Not for nothing is “Gunda” executive produced by actor Joaquin Phoenix, whose passionate acceptance speech on behalf of animal rights at the 2020 Academy Awards ceremony caught the filmmaker’s attention.

“People asked me, ‘Did you write his speech?’” recalled Kossakovsky, whose co-producer Joslyn Barnes got the “Joker” star a copy of the film. He soon signed on. Yet, for all its purpose, the film’s calm and watchful style never clambers onto a soapbox. The message is implicit in what’s on the screen, staring right back at the audience.

“When Gunda looks at you in the end, you definitely see what she says to you, right?” Kossakovasky asked. “She says, ‘What the f— are you doing?’”

Much like his Academy Award-shortlisted 2019 film, “Aquarela,” a purely visual immersion into the global climate crisis, “Gunda” has no narration, although there is an ambient soundtrack of barnyard noises that was carefully constructed. This made the decision to go with black and white even more crucial. Kossakovsky rhapsodizes over the “pinky beautiful” piglets, and the green grass and blue sky of the rural setting. The natural scenery made a tempting palette for a color version. However, it proved too distracting.

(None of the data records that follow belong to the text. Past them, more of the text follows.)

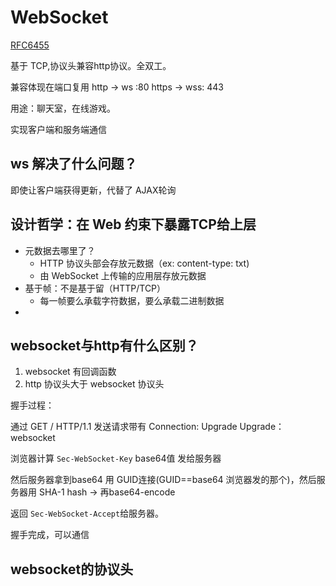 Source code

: # WebSocket
[RFC6455](https://datatracker.ietf.org/doc/html/rfc6455)

基于 TCP,协议头兼容http协议。全双工。

兼容体现在端口复用
http -> ws :80
https -> wss: 443

用途：聊天室，在线游戏。

实现客户端和服务端通信

## ws 解决了什么问题？
即使让客户端获得更新，代替了 AJAX轮询

## 设计哲学：在 Web 约束下暴露TCP给上层

- 元数据去哪里了？
  - HTTP 协议头部会存放元数据（ex: content-type: txt)
  - 由 WebSocket 上传输的应用层存放元数据
- 基于帧：不是基于留（HTTP/TCP）
  - 每一帧要么承载字符数据，要么承载二进制数据
- 



## websocket与http有什么区别？


1. websocket 有回调函数
2. http 协议头大于 websocket 协议头

握手过程：

  通过 GET / HTTP/1.1 发送请求带有
  Connection: Upgrade 
  Upgrade： websocket

  浏览器计算 `Sec-WebSocket-Key` base64值 发给服务器

  然后服务器拿到base64 用 GUID连接(GUID==base64 浏览器发的那个)，然后服务器用 SHA-1 hash -> 再base64-encode 

  返回 `Sec-WebSocket-Accept`给服务器。

  握手完成，可以通信


## websocket的协议头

A still from the documentary "Gunda" directed by Victor Kossakovsky.

A still from the documentary “Gunda” directed by Victor Kossakovsky.

(Neon)

Then you don’t see them as a personality,” the director said of his subjects. “You just see the beautiful postcard. When we took out the color, we immediately saw personality. You immediately pay attention to their eyes. Eyes become the most important part of the body and the most important part of the frame.”
Kossakovsky, who was born in St. Petersburg, Russia, in 1961, when it was still called Leningrad, and now lives in Berlin, has long been celebrated as a visionary by critics, festival programmers and fellow filmmakers. His 1992 film “The Belovs,” also set on a farm, captures with vivid engagement the emotional arcs of a rural family in northwestern Russia, and helped generate a cult following.

“It’s still a reference for us now,” said Bill Ross, who with brother Turner cited its influence on their 2020 Sundance favorite “Bloody Nose, Empty Pockets.” “He’s using whatever means he has to accomplish his vision. Whatever it takes to paint the picture he wants to make.” Turner Ross also noted what appears to be an abiding trait of Kossakovsky’s work. “He seemed not only so aware of the language of the cinema he was making but of being present for the humanity he was privy to …. He is watching acutely the mystery and magic of a very simple life.”
Although “Gunda” offers a compelling window into the consciousness of farm animals, it does so in service to the director’s overarching aesthetic goal, something that has driven his entire career.

A still from the documentary "Gunda" directed by Victor Kossakovsky.

A still from the documentary “Gunda” directed by Victor Kossakovsky.

(Neon)

“It’s still difficult to convince people that the documentary is art and not journalism,” Kossakovsky said. “I have to break this wall.”

He points to American originals who pioneered his path, like Robert Flaherty (“Nanook of the North”) and Godfrey Reggio (the Qatsi trilogy). “You had Flaherty, people. Don’t forget. You have Reggio. Don’t forget. For most of the people, even for academy members, even for critics in the U.S., content is still more important than form in the cinema language. OK. OK. It means I am fighting against the world so far. But I will make it.”